#### Supplied data:
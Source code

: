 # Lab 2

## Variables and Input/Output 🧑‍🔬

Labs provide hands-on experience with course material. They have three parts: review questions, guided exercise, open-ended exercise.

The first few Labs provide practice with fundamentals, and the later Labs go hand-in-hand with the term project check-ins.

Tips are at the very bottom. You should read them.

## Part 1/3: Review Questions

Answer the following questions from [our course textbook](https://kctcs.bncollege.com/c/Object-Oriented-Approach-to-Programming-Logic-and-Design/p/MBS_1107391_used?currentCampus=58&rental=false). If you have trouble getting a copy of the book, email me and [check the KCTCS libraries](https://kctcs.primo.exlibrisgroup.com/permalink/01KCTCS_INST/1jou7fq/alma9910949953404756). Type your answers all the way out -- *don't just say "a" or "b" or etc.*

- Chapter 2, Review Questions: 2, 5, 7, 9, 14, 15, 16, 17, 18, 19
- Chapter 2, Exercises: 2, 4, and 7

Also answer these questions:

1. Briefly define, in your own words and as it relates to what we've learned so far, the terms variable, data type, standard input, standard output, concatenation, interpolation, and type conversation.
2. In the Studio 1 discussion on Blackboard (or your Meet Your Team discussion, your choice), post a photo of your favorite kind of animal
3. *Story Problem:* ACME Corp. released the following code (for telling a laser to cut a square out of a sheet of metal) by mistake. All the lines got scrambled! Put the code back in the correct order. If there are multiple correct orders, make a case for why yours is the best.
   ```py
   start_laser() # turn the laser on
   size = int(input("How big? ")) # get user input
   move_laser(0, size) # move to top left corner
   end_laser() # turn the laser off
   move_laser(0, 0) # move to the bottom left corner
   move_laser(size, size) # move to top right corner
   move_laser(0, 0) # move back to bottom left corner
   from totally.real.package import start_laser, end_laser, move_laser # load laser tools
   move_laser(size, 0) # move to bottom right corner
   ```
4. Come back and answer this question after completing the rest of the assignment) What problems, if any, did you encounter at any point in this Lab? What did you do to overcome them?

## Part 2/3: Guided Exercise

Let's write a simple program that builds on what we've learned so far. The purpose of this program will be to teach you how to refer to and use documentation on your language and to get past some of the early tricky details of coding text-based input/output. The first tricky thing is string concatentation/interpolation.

#### Task to complete:
Print all of the entries again, exactly as written.

#### Result of this exercise:
Source code

: # Lab 2

## Variables and Input/Output 🧑‍🔬

Labs provide hands-on experience with course material. They have three parts: review questions, guided exercise, open-ended exercise.

The first few Labs provide practice with fundamentals, and the later Labs go hand-in-hand with the term project check-ins.

Tips are at the very bottom. You should read them.

## Part 1/3: Review Questions

Answer the following questions from [our course textbook](https://kctcs.bncollege.com/c/Object-Oriented-Approach-to-Programming-Logic-and-Design/p/MBS_1107391_used?currentCampus=58&rental=false). If you have trouble getting a copy of the book, email me and [check the KCTCS libraries](https://kctcs.primo.exlibrisgroup.com/permalink/01KCTCS_INST/1jou7fq/alma9910949953404756). Type your answers all the way out -- *don't just say "a" or "b" or etc.*

- Chapter 2, Review Questions: 2, 5, 7, 9, 14, 15, 16, 17, 18, 19
- Chapter 2, Exercises: 2, 4, and 7

Also answer these questions:

1. Briefly define, in your own words and as it relates to what we've learned so far, the terms variable, data type, standard input, standard output, concatenation, interpolation, and type conversation.
2. In the Studio 1 discussion on Blackboard (or your Meet Your Team discussion, your choice), post a photo of your favorite kind of animal
3. *Story Problem:* ACME Corp. released the following code (for telling a laser to cut a square out of a sheet of metal) by mistake. All the lines got scrambled! Put the code back in the correct order. If there are multiple correct orders, make a case for why yours is the best.
   ```py
   start_laser() # turn the laser on
   size = int(input("How big? ")) # get user input
   move_laser(0, size) # move to top left corner
   end_laser() # turn the laser off
   move_laser(0, 0) # move to the bottom left corner
   move_laser(size, size) # move to top right corner
   move_laser(0, 0) # move back to bottom left corner
   from totally.real.package import start_laser, end_laser, move_laser # load laser tools
   move_laser(size, 0) # move to bottom right corner
   ```
4. Come back and answer this question after completing the rest of the assignment) What problems, if any, did you encounter at any point in this Lab? What did you do to overcome them?

## Part 2/3: Guided Exercise

Let's write a simple program that builds on what we've learned so far. The purpose of this program will be to teach you how to refer to and use documentation on your language and to get past some of the early tricky details of coding text-based input/output. The first tricky thing is string concatentation/interpolation.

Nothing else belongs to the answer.